24 to 26 June 2019, Hosted by CloudNative Computing Foundation (CNCF), the KubeCon + CloudNative Vecon + Open Source Summit (Shanghai) will be held in Shanghai, China.
Following the first successful landing of KubeCon in China in 2018, this year KubeCon will attract thousands of technicians from all over the world to participate in this grand event, to participate in the in-depth discussion and case analysis of all CNCF projects and topics, and to listen to the sharing of CNCF project operators and end users. The program committee of this year’s KubeCon + CloudNativeCon + Open Source Summit consists of 75 experts reviewing 618 proposals, In KubeCon China 2019, a total of 26 alibaba technical presentations were selected.
In this KubeCon, Ding Yu (Shu Tong), responsible person of Ali Cloud intelligent container platform, CNCF TOC, etCD project author, Li Xiang, senior technical expert of Ali Cloud container platform, CNCF ambassador, Kubernetes project maintainer, Ali Cloud senior technical expert Zhang Lei and many other cloud native technology giants will all be present and do technology sharing, At the same time, it will bring you the latest trends and progress of many advanced Cloud Native technologies, including open source Virtual Cluster strong multi-tenant design, OpenKruise open source project, Cloud Native App Hub and so on. We look forward to your meeting, communication and technical cooperation with ali Container Platform team on KubeCon China.
KubeCon + CloudNativeCon Alibaba special page online
The “KubeCon + CloudNativeCon Alibaba Special page” has been officially launched to fully display alibaba Cloud in this KuebCon speech topics and cloud native ecological achievements. Here, you can master the topics of Ali’s speech on KubeCon, track the update of the course “CNCF X Alibaba Cloud Native Technology Open Class”, understand the dynamics of Ali cloud native products, and the arrangement of the manual salon on June 24. Click the link or “read the original text” at the end of the article to directly enter the special page.
Special page link: yq.aliyun.com/promotion/8…

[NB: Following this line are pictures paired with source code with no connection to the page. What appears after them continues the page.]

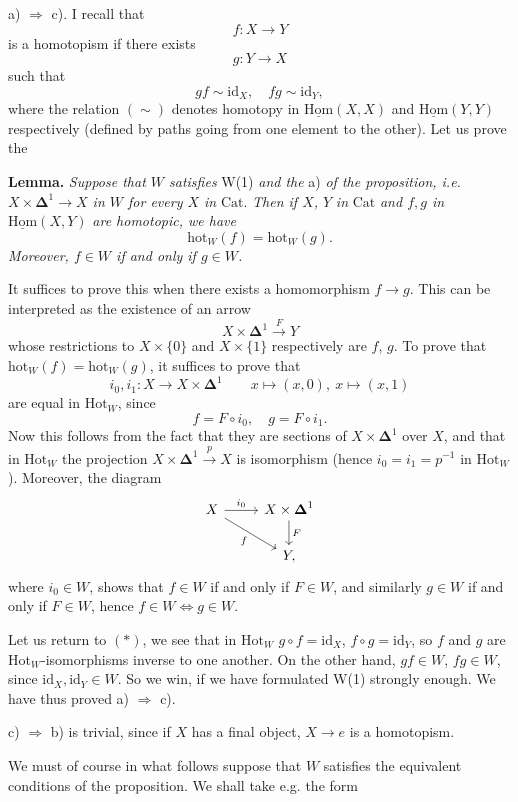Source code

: \documentclass[11pt]{article}
\newcommand{\printedpage}[1]{\marginpar{\footnotesize p.~#1}}
\newcommand{\msp}[1]{\marginpar{\footnotesize [#1]}}
\newcommand{\Cat}{\mathrm{Cat}}
\newcommand{\Dl}{\boldsymbol{\Delta}}
\newcommand{\fl}{\longrightarrow}
\newcommand{\Hot}{\mathrm{Hot}}
\newcommand{\hot}{\mathrm{hot}}
\newcommand{\uHom}{\underline{\mathrm{Hom}}}
\newcommand{\id}{\mathrm{id}}
\begin{document}
a) $\Longrightarrow$ c). I recall that
\[ f : X \fl Y \]
\msp{page 2}
is a homotopism if there exists
\[ g : Y \fl X \]
such that
\[ gf \sim \id_X, \quad fg \sim \id_Y, \tag*{$(*)$} \]
where the relation $(\sim)$ denotes homotopy in $\uHom(X,X)$ and $\uHom(Y,Y)$ respectively (defined by paths going from one element to the other). Let us prove the

\textbf{Lemma.} \textit{Suppose that $W$ satisfies} W(1) \textit{and the} a) \textit{of the proposition, i.e. $X \times \Dl^1 \fl X$ in $W$ for every $X$ in} $\Cat$. \textit{Then if $X$, $Y$} \textit{in} $\Cat$ \textit{and $f, g$ in} $\uHom(X,Y)$ \textit{are homotopic, we have}
\[ \hot_W(f) = \hot_W(g). \]
\textit{Moreover, $f \in W$ if and only if $g \in W$.}

It suffices to prove this when there exists a homomorphism $f \fl g$. This can be interpreted as the existence of an arrow
\[ X \times \Dl^1 \xrightarrow{F} Y \]
whose restrictions to $X \times \{0\}$ and $X \times \{1\}$ respectively are $f$, $g$. To prove that $\hot_W(f) = \hot_W(g)$, it suffices to prove that
\[ i_0, i_1 : X \fl X \times \Dl^1 \qquad x \longmapsto (x,0),\ x \longmapsto (x,1) \]
\printedpage{3}
are equal in $\Hot_W$, since
\[ f = F \circ i_0, \quad g = F \circ i_1. \]
Now this follows from the fact that they are sections of $X \times \Dl^1$ over $X$, and that in $\Hot_W$ the projection $X \times \Dl^1 \xrightarrow{p} X$ is isomorphism (hence $i_0 = i_1 = p^{-1}$ in $\Hot_W$). Moreover, the diagram
\[
\begin{tikzcd}
X \arrow[r, "i_0"] \arrow[dr, "f"'] & X \times \Dl^1 \arrow[d, "F"] \\
& Y,
\end{tikzcd}
\]
where $i_0 \in W$, shows that $f \in W$ if and only if $F \in W$, and similarly $g \in W$ if and only if $F \in W$, hence $f \in W \Longleftrightarrow g \in W$.

Let us return to $(*)$, we see that in $\Hot_W$ $g \circ f = \id_X$, $f \circ g = \id_Y$, so $f$ and $g$ are $\Hot_W$-isomorphisms inverse to one another. On the other hand, $gf \in W$, $fg \in W$, since $\id_X, \id_Y \in W$. So we win, if we have formulated W(1) strongly enough. We have thus proved a) $\Longrightarrow$ c).

c) $\Longrightarrow$ b) is trivial, since if $X$ has a final object, $X \fl e$ is a homotopism.

\msp{page 3}

We must of course in what follows suppose that $W$ satisfies the equivalent conditions of the proposition. We shall take e.g. the form
\end{document}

We recommend that you focus on the following presentations:
1. Kubernetes is at the right time and cloud native has a promising future
The speaker
Ding Yu (Shu Tong), Head of Aliyun Intelligent Container Platform
As a practitioner of cloud native applications, Ali Cloud not only supports the double 11 with huge traffic, but also undertakes the large-scale daily business of Alibaba’s economy. This talk will share aliyun’s successful thinking on Kubernetes technology, and look into the future development trend of cloud native.
2, Keynote: Alibaba scale cloud native
The speaker
Ali Cloud container platform senior technical expert Li Xiang
Ali Cloud has successfully implemented the large-scale implementation of cloud native, this speech aims to share specific experience to the audience, involving scale expansion, reliability, development efficiency, migration strategy and other aspects, and discuss the optimization for large-scale scenarios. Cloud native works for Alibaba. Cloud native works for (almost) everyone.

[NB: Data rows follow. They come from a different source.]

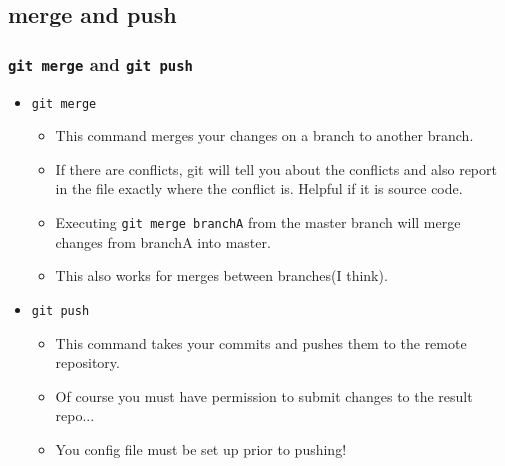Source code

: \documentclass{beamer}
\begin{document}
\subsection{merge and push}
\begin{frame}
    \frametitle{\texttt{git merge} and \texttt{git push}}
    \begin{itemize}
        \item{\texttt{git merge}}
        \begin{itemize}
            \item{This command merges your changes on a branch to another branch.}
            \item{If there are conflicts, git will tell you about the conflicts and also report in the file exactly where the conflict is. Helpful if it is source code.}
            \item{Executing \texttt{git merge branchA} from the master branch will merge changes from branchA into master.}
            \item{This also works for merges between branches(I think).}
        \end{itemize}

    \item{\texttt{git push}}
        \begin{itemize}
            \item{This command takes your commits and pushes them to the remote repository.}
            \item{Of course you must have permission to submit changes to the result repo...}
            \item{You config file must be set up prior to pushing!}
        \end{itemize}

    \end{itemize}
\end{frame}
\end{document}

3. Alibaba uses high availability + extensible Prometheus and Thanos
Ali Cloud Container Platform Senior technical expert Qin Guoan (Yan Lie) ali Cloud Container Platform senior development engineer Li Tao (Lv Feng)
Alibaba Group is using Kubernetes to support the world’s largest e-commerce business. Providing reliable fine-grained monitoring and alerting services is a real challenge in terms of availability and scalability. This talk will share experiences in developing fine-grained monitoring systems with high availability and scalability based on open source projects Prometheus and Thanos. The system mainly supports Alibaba’s cluster management system with 8 million TPS and 10K requests. Topics will be discussed:
1) How to use Prometheus to support large-scale scenarios? 2) How to use Thanos to solve data query problems caused by multiple Prometheus instances? 3) Lessons learned from the configuration of Prometheus and Thanos, such as target discovery and logging rule management and alert rules.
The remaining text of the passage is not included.